Image for post
Image for post

Data Loves Comedy: Analysis of a Standup Act

Benjamin Joffe
Dec 8, 2020 · 6 min read

One of my favorite standup routines is Gary Gulman’s ‘State Abbreviations’, which lasts about 6 minutes. Here is what I found when doing a ‘quick’ analysis of its text.

Basic Set

I started with downloading the subtitles on YouTube and — after some minor editing — did a basic count:

  • 5,259 signs

Filtering

To analyze it further, I turned to Natural Language Processing, a domain mixing computing, statistics and linguistics.

I first needed to figure out which words were more ‘meaningful’. For that, it is common practice to filter out the most common words (e.g. you, when, at, any, before, …). Those are called stop words.

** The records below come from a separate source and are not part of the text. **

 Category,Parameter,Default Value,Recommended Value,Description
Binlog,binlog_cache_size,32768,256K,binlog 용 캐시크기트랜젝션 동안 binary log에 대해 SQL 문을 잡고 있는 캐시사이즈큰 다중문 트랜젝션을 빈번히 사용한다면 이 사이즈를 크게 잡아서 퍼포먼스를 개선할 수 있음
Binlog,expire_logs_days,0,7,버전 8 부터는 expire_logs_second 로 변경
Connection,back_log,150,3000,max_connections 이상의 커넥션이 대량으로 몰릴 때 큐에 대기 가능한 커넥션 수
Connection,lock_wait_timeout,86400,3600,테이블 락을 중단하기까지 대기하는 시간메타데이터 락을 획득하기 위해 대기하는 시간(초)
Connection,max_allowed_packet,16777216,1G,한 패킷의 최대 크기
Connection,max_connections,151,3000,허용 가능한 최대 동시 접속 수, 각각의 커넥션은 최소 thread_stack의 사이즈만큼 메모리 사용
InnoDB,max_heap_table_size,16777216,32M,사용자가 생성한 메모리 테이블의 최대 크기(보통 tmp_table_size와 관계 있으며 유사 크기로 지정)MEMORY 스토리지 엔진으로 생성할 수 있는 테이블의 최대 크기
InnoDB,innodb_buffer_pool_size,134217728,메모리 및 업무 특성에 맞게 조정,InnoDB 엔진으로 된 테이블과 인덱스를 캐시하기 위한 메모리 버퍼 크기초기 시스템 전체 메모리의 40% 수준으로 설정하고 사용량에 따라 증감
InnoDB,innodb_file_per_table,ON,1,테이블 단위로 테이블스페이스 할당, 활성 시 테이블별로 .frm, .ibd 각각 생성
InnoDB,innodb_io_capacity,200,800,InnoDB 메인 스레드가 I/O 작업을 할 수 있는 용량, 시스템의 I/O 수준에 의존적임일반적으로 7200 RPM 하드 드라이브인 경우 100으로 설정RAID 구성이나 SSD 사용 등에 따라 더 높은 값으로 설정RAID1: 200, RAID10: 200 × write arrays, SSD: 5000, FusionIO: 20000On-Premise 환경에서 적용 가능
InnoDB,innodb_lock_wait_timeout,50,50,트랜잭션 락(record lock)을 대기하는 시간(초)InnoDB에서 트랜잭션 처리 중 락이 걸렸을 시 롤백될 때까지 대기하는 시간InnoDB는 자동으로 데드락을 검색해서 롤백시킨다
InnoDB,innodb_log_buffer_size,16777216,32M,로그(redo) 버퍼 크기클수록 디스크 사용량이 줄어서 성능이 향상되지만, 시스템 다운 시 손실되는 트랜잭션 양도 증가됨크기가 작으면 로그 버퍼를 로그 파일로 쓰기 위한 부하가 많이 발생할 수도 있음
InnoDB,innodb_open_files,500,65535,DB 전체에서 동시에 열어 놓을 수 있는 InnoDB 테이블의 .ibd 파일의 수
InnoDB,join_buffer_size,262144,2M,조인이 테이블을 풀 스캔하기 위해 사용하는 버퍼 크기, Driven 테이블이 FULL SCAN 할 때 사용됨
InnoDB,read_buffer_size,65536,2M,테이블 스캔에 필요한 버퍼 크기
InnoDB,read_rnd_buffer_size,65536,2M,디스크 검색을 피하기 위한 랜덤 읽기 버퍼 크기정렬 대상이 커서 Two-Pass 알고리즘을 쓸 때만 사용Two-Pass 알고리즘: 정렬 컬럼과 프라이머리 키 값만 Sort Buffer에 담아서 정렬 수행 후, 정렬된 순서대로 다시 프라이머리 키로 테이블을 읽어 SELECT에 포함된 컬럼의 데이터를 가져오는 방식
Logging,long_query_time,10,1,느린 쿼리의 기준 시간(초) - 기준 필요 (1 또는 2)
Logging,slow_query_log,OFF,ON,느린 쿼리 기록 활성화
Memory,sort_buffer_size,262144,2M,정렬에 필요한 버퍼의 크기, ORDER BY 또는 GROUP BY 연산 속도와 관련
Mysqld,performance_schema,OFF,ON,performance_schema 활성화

As shown in the chart below, the first word that is not a stop word among the 20 most frequent words in the routine is ‘Dottie’ (the wisecracking secretary).

Image for post
Image for post

As there is no ‘standard’ set of stop words, I started with an initial list of 322, to which I added a few more, and punctuation, up to 375 elements.

The count went down from 326 unique words including stop words, to 235 unique words without.

Zooming in

The most frequent ‘non stop words’ are:

Image for post
Image for post

Interestingly, we can use those words to get a fairly good summary of the routine:

‘A boss, guys and Dottie abbreviate States. And there’s an omelet chef.’

Image for post
Image for post
Omelet or Omelette? I’d go with the latter.

Rare words

What makes this joke a great piece of writing? One aspect is the unique flavor given by rare words.

It is possible to analyze the uniqueness of the words used using their frequency in the English language. As a reference, here is a list of the top 100 most frequent words in English.

Zipf frequency

One way is to use a metric called the Zipf Frequency (named after the linguist George Kingsley Zipf). It measures the frequency of a word across a broad collection of English sources, on a logarithmic scale.

  • The lower the number, the rarer the word.

I picked some examples below as references to give a sense of what those rarity levels mean in practice.

Image for post
Image for post
Words with Zipf < 2 like “gobbledygook”, “mizpah” or “ingrate” are at risk of losing the crowd

Here are the words with a Zipf lower than 3 in the routine:

Image for post
Image for post

Note: The words ‘abbreviators’ and ‘apostrophizing’ got the Zipf function a bit confused and returned a zero. Despite its overall comedic quality, “ne’er-do-well” scored a Zipf of 3.83 and didn’t do well enough to make the cut. If you want to check the Zipf of some words yourself, I made a basic checker here.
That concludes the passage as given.